The file system for 1541IDE and C64IDE
DISCONTINUED!
What is it
I have several projects using a hard disk drive:- 1541IDE: an IDE hard disk drive for your 1541
- 1541IDE: an 8-bits IDE hard disk drive for your 1541
- 1541IDE: an IDE hard disk drive for your C64/128
- IDE
This is a proposal for a file system and some proposals for handling it. The goal is to stay independent of the way how the HD is connected to the system and what kind of system it is.
Personal comment: I favour the system using a 1541-board. So it is possible that the idea is 'coloured' by this favouritism.
The size of a sector
a hard disk drive sector normally contains 512 bytes. Any Commodore drive is used to work with 256 bytes sized sectors (the 1581 uses a trick). Developing a new file system also means writing a new Kernal. Why not writing a Kernal that is able to handle bigger sectors?The problem is that all existing software is only used to 256 bytes sized sectors. So for example if a program wants to read the data on a sector, it will read 256 bytes and nothing more. So even if we really want it, we have to stick to 256 bytes/sector for the moment.
The boot sector
The only function of the boot sector is to provide the Kernal of the drive with some data. This is necessary as the size of a hard disk drive can vary. The boot sector is located at the very first sector of a drive.
* identifier like "CBM-HD00" 8 bytes
* version like "00.00.01" 8 bytes
| | |---> enhancement
| |------> sub version
|---------> main version
* number of sectors in LBA mode 4 bytes
* pointer to the root directory 4 bytes
* pointer to the Boot-PRG, all 0 when none. See: Boot-PRG 4 bytes
The BAM table
The BAM table starts at sector 2. The 1541 reserves 4 bytes for every track: one byte is used for the number of free sectors, the other three for marking the used sectors. But using the LBA mode means we don't have tracks anymore. So my idea is to reserve as many bits as needed; one bit for every sector. So no "free sectors" bytes as this number can be calculated anyway.The Directory
The root directory starts at the first sector after the BAM table. Except this particular sector, I've no plans of dedicating other sectors to directories or files. The reason for this is that in my experience the root directory tends to remain relatively small.The structure of a directory sector should look like this:
* pointer to next sector 4 bytes * pointer to previous sector 4 bytes * 6 entries of 41 bytes each 246 bytesAn entry should look like this:
* file type 1 byte * 00 = DELeted * 01 = SEQuential * 02 = PRoGram * 03 = USeR * 04 = RELative * 05 = DIRectory (1581 compatibility, not used) * 06 = DIRectory * 07 = SYStem * 08 = UEX, User EXtension * 09 = EXE * 0A = image (D64, D71, D80, D81, D82 etc.) * 0B = ICOn * 0C..0F = future use The four bits of the highnibble are used as the 1541 uses them: value: 1 0 * bit 7: file is closed / not closed * bit 6: file is locked / not locked * bit 5: used by 1541 for ??? * bit 4: used by 1541 for ???File type 7, SYStem, is meant to enable the host (= C64/128, 1541-board) to create a swap file or whatever you want.

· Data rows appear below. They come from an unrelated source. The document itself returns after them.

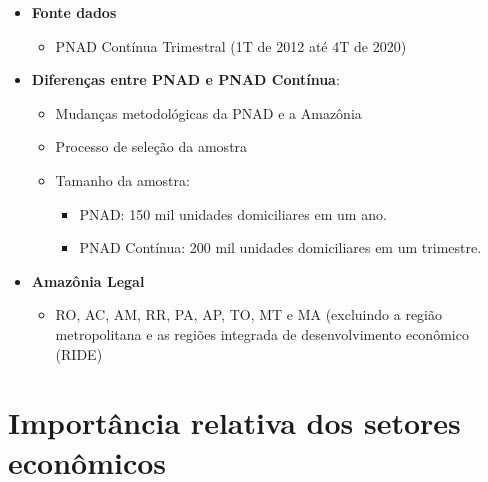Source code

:\documentclass[8pt]{beamer}
\begin{document}
\begin{frame}{}

\begin{itemize}
	\item{\textbf{Fonte dados}
			\begin{itemize}
			\item{{\footnotesize PNAD Contínua Trimestral (1T de 2012 até 4T de 2020)}}
			\end{itemize}					
		}	
		\vspace{2mm}
	\item{\textbf{Diferenças entre PNAD e PNAD Contínua}:		
		\begin{itemize}
			\item{{\footnotesize Mudanças metodológicas da PNAD e a Amazônia}}
			\item{{\footnotesize Processo de seleção da amostra}}
			\item{{\footnotesize Tamanho da amostra:}
				\begin{itemize}
				 	\item{{\scriptsize PNAD: 150 mil unidades domiciliares em um ano.}}
				 	\item{{\scriptsize PNAD Contínua: 200 mil unidades domiciliares em um trimestre.}}
				\end{itemize}
			}
		\end{itemize}					
		}
		\vspace{2mm}

	\item{\textbf{Amazônia Legal}
			\begin{itemize}
			\item{{\footnotesize RO, AC, AM, RR, PA, AP, TO, MT e MA (excluindo a região metropolitana e as regiões integrada de desenvolvimento econômico (RIDE)}}
			\end{itemize}					
		}
\end{itemize}

\end{frame}


\section{Importância relativa dos setores econômicos}
\end{document}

File type 8 enables a user to supply a file with its own extension. When listing such a file, the 1541 will send these three chars to the host instead of a predefined one. This feature also enables us to store well known Commodore images on the disk and to mark them as so. This on its turn can be used to let the HD emulate a specific Commodore drive. These three chars themselves can be found a little bit further in the list.
File type 9, EXEcutable: The first two bytes of a PRG describe the loading address. But the 65816 can handle 16 MB ie. needs 3 bytes and the new 65GZ032 even needs four bytes. The idea is to use this file type for these types of PRGs. The first four bytes describe the 32 bits loading address. If the EXE is meant to run on a 65816 equipped machine, the first byte is $00.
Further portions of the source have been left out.